When two people work on the same projects at the same time, there are bound to be situations where two people have edited the same code in two different ways. In an ideal world each member of your team would work on their own stories and discuss potential conflicts before they arise. But in the real world conflicts like this happen all the time.

The key to handling merge conflicts is to catch them early and often. It’s easier to resolve one or two merge conflicts per day than to handle 10 or 20 merge conflicts at the end of the week, after you and your teammates have forgetten the specifics of your code logic. I’m going to show you how to do mitigate issues using git rebase. 

git rebase vs git merge

First, what is a git merge? Join two or more development histories together by doing a three-way merge. You end up with a commit history that looks like this:

git-merge-history

What is a rebase? When you rebase you take all the changes that were committed on one branch and replay them on another one.  By doing this you end up with a clean history of commits, not one with merging commits. It looks like this:

git-rebase-history

rebasing your branch from the master branch

Pretend that you’re working on a team project and you have a story assigned to you. This story is taking you 3 days to finish. During those 3 days you have team members constantly pushing their story branches and merging them with the master branch, which leaves your local branch far behind the master branch. There might even be conflicts between your edits and someone else’s edits.

One strategy to mitigate potential problems is to regularly rebase from the master branch. The important git command we’ll use in this case is $git pull –rebase origin master.

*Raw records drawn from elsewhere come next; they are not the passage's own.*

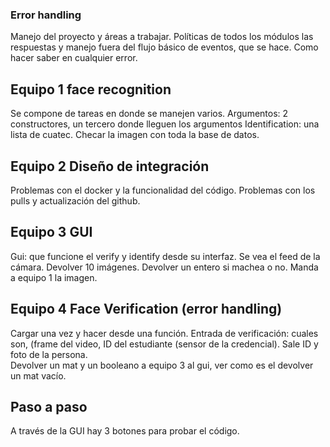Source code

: ### Error handling
Manejo del proyecto y áreas a trabajar. Políticas de todos los módulos las respuestas y manejo fuera del flujo básico de eventos, que se hace. Como hacer saber en cualquier error.

## Equipo 1 face recognition 
Se compone de tareas en donde se manejen varios. 
Argumentos: 2 constructores, un tercero donde lleguen los argumentos
Identification: una lista de cuatec. 
Checar la imagen con toda la base de datos. 

## Equipo 2 Diseño de integración 
Problemas con el docker y la funcionalidad del código. 
Problemas con los pulls y actualización del github.
## Equipo 3 GUI
Gui: que funcione el verify y identify desde su interfaz. 
Se vea el feed de la cámara. 
Devolver 10 imágenes. Devolver un entero si machea o no. 
Manda a equipo 1 la imagen.

## Equipo 4 Face Verification (error handling)
Cargar una vez y hacer desde una función. 
Entrada de verificación: cuales son, (frame del video, ID del estudiante (sensor de la credencial). Sale ID y foto de la persona.  
 Devolver un mat y un booleano a equipo 3 al gui, ver como es el devolver un mat vacío. 

 
## Paso a paso
A través de la GUI hay 3 botones para probar el código.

This will fetch the master branch from your team repo and then rebase your branch with the master branch. If there are any merge conflicts, git will notify you so you can solve them step-by-step.

Example Process:

1) You should already have made edits and committed the edits on your own branch. In this example, my branch is named Laura-Branch-One

2) $git pull –rebase origin master

git-pull-rebase-screenshot

Oops, I ran into a merge conflict!

3) $git status will show us where we are

git-status-rebase

It looks like I need to check out the lib/class_three.rb file and choose which changes I would like to keep. I do this using vim.

4) $vim lib/class_three.rb

Delete everything that was added to the file and leave it with the edits you want to keep.

5) $git add.

Add your change to the rebase branch

6) $git rebase –continue

git-rebase-clean-up

Now you’ve completed your rebase. When you’re done you can keep editing your branch or push your branch up to the team repository with a clean history.